Read: Ch 5.6 "3D Transformations"; Ch 11.1.3, "Plane Equations"; Ch 15.2.4, "Backface Culling"

Lecture Topics

Review: Modeling in 3D

We have all the primitives we need, vertices, edges, faces,
and ways to put them together into groups using instance calls and 3D transformations,
to form polyhedral scenes of arbitrary complexity.

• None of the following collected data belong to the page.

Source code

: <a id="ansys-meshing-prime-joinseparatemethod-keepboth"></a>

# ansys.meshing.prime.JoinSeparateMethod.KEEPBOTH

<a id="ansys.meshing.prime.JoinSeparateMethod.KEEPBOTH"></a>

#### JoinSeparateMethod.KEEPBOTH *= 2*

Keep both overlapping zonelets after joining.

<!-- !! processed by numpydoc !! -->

Review: Rendering a 3D Scene

Simplest case to obtain 2D image from 3D scene:
Parallel Projection along z-axis ==> just ignore z coordinate.
Set SLIDE: projectionflag to 0.
Other techniques used on assignments 3 and 4 readily carry over from 2D to 3D:

Bounding Box Culling in 3D

Formulate outcodes with 6 bits in 27 spatial partitions.
Check all 8 corners of a (transformed) bounding box against these outcodes.
Form AND function to look for trivial rejects -- work is done !
Form OR function for full acceptance for rendering -- no further BB checks or clipping !

Backface Elimination

To save work, remove the polygons facing away from the viewer from the rendering pipeline.
Check whether the scalar product between face normal and viewing direction is positive !
For the special case of parallel projection down the z-axis, just check wheter face normal has negative z-component.
(Later in the course this test will be done in a canonical view volume, where it is also very simple).

Clipping in 3D

Polygon clipping is again done on the parameterized line segments (edges) of the contour, but now against 4 or 6 clipping planes in 3-space. This is not really different from before. For each line segment in the polygon contour, just solve for the parameter value that gives the intersection with the clipping boundary along that coordinate axis that is perpendicular to the clipping boundary. To obtain the modified contour, Sutherland Hodgman can be used again.

Cameras

The key parameters of a camera are: position (3 DOF), orientation (3 DOF) == rigid body in 3D !
Furthermore: focal length --> determines opening angle of viewing pyramid;
possibly positioning and size of imaging plane ("film").

Look_at Transformation

This is convenient way to place and orient the camera (or any other object/group, e.g. a gun) toward a part of the scene that is of interest. It consists of specifications for the placement (eye), the viewing direction (target), and the rotation around the viewing direction (up-vector). Even though there are nine parameters in this specifications,
some of them are redundant, since there are only 6 DOF.

VRCS

In the case of a general camera position, we need to know what can be seen from that camera position.
To make things simple, we make a coordinate system anchored at the camera as a reference frame,
the View Reference Coordinate System (VRCS),
and transform the parts of the world to be rendered into this new reference frame.

Reverse Camera Path

The desired transform into the VRCS can most easily be computed by modifying the scene hierarchy so that the camera becomes its root, i.e., inverting the matrices that lead from the world to the camera. Now every instanced polygon in the scene can be described in the framework of the camera with one compound matrix, and we can easily determine whether it can be seen and how it would appear to the camera.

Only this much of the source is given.